On Monday, I blogged about perspective and how certain things tend to color or influence the way we perceive things. But did you realize they can also affect the way we feel things?
That’s right. Sometimes our feelings are influenced by our misperceptions. If we aren’t careful this can be disastrous.
I’m a big-time guilt wrestler. Unfortunately, a lot of my guilt is motivated by the wrong things. For instance, when I’m working on multiple writing projects my house gets neglected and I feel a bit guilty that Michael and I are living in a quasi pigsty. Or if I eat a double portion of dessert without hitting the gym, I’m definitely feeling bogged down by guilt at the end of the day.
But when I think a hateful thought about someone who hurt me, or I tell a lie to get out of a bind, I’m not as inclined to feel guilty because I’m motivated by my own self preservation. You see, my perspective is off kilter. I feel guilty about things that affect me physically like how clean my house is or the amount of weight I might be gaining. But I don’t feel guilt about things that affect me spiritually and corrode my fellowship with Christ.
What’s the deal with that? Where did my perspective get so messed up? My problem begins when I start focusing on my happiness instead of God’s desire for me: holiness. Happiness and holiness are two totally different things.

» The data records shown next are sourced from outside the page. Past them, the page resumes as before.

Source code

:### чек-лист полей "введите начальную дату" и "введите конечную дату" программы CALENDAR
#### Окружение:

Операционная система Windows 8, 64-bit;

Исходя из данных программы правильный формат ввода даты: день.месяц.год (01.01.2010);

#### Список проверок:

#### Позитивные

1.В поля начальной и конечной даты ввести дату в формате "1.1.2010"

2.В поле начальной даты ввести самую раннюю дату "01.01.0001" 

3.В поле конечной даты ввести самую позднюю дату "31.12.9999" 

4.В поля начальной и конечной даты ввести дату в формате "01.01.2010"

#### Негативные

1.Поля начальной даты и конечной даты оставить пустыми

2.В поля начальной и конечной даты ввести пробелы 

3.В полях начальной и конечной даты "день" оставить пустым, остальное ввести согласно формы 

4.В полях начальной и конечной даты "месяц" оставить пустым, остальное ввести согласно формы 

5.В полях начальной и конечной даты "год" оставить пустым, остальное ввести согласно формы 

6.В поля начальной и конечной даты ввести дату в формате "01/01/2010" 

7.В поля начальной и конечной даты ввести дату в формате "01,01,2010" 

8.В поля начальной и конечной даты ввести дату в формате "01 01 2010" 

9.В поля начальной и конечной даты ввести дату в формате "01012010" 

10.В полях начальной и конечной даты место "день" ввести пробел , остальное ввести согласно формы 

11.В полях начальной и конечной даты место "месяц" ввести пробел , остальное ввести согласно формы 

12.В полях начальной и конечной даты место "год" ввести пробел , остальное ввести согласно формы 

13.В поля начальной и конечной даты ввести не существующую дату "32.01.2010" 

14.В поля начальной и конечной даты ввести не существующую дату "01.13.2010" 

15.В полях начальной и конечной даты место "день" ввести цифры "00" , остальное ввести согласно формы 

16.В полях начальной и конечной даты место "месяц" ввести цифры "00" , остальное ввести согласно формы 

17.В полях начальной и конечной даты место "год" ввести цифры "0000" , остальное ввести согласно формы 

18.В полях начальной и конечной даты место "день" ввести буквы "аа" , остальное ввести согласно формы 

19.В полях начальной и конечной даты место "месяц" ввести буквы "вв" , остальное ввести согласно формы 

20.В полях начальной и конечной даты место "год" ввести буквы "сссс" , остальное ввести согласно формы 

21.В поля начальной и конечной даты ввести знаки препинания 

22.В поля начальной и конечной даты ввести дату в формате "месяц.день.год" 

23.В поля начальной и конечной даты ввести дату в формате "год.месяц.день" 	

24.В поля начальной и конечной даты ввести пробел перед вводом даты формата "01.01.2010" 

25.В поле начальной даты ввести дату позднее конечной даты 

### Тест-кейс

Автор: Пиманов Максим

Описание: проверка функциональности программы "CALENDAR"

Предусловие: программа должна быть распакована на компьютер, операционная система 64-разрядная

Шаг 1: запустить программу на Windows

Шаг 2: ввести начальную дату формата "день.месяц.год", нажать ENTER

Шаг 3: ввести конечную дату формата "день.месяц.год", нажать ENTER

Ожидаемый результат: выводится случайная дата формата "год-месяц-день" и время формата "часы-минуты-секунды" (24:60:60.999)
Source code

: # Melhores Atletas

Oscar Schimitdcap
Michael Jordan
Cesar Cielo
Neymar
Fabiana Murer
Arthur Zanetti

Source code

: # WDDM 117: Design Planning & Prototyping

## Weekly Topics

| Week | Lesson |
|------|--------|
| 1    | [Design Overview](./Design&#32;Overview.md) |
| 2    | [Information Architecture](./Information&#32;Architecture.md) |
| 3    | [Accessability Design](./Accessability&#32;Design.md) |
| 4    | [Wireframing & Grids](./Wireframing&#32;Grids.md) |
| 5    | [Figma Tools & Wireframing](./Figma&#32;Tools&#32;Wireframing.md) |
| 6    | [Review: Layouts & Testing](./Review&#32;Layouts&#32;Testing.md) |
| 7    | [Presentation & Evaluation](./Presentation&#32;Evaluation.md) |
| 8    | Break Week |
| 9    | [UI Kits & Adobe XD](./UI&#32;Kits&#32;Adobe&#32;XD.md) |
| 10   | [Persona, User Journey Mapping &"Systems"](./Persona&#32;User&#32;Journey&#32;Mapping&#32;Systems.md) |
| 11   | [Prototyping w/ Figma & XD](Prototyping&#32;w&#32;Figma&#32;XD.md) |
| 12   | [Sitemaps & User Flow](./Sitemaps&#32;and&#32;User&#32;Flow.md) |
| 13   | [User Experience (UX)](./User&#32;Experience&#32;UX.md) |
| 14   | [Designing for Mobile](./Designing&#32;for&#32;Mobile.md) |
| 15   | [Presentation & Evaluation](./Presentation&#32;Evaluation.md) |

In My Utmost for His Highest this week I read these words by Oswald Chambers:
God is not an eternal blessing-machine for men; He did not come to save men out of pity: He came to save them because He had created them to be holy.
There is both good news and bad news in this. The good news is this liberates me from the guilt I feel during weeks when my house gets a little dirty or on nights when I doubly indulge in dessert. Things like that aren’t important in the grand scheme of things. The bad news, if you want to call it that, is that God is very much concerned with my heart toward someone who hurt me and whether or not I’m honest even when I’m in a bind.
Sure, hating someone who hurt me and lying to get out of something I no longer want to do can be great tools when it comes to self preservation. But self preservation always keeps me from God’s best for my life. His goal for me is holiness. That means the sin I cling to so comfortably has got to go. Purging it is my only choice.
Some days it’s easy. Most days it’s down right hard. Holiness and happiness. Which one have you been holding up as your standard for living?
“Be holy for I am holy.” -1 Peter 1:16
Have you been living with the wrong perspective? How can focusing on happiness derail you from the path toward holiness? Why is striving for holiness so hard? What does it look like in the life of a teenage girl anyway?